EXERCISE DESCRIPTION
All lines in the data bearing the string "than" should be identified and copied.

Collection entries
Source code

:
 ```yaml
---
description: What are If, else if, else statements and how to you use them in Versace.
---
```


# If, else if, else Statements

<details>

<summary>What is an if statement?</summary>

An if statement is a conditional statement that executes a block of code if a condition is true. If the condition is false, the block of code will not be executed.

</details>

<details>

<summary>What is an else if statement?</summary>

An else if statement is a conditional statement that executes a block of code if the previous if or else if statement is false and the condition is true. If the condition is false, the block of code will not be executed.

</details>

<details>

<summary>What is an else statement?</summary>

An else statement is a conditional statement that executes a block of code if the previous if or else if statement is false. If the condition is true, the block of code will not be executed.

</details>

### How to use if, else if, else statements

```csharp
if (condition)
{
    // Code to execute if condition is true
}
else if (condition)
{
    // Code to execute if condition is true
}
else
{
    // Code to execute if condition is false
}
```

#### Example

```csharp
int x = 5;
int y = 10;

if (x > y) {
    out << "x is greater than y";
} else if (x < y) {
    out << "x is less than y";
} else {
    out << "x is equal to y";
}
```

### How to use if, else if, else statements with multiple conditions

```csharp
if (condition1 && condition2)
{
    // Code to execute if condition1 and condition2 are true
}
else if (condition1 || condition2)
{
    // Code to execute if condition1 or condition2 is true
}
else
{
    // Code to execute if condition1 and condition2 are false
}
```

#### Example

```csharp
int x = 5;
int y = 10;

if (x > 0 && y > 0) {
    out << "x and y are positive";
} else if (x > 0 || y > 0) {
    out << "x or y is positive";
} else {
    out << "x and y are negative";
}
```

EXERCISE RESPONSE
    out << "x is greater than y";
    out << "x is less than y";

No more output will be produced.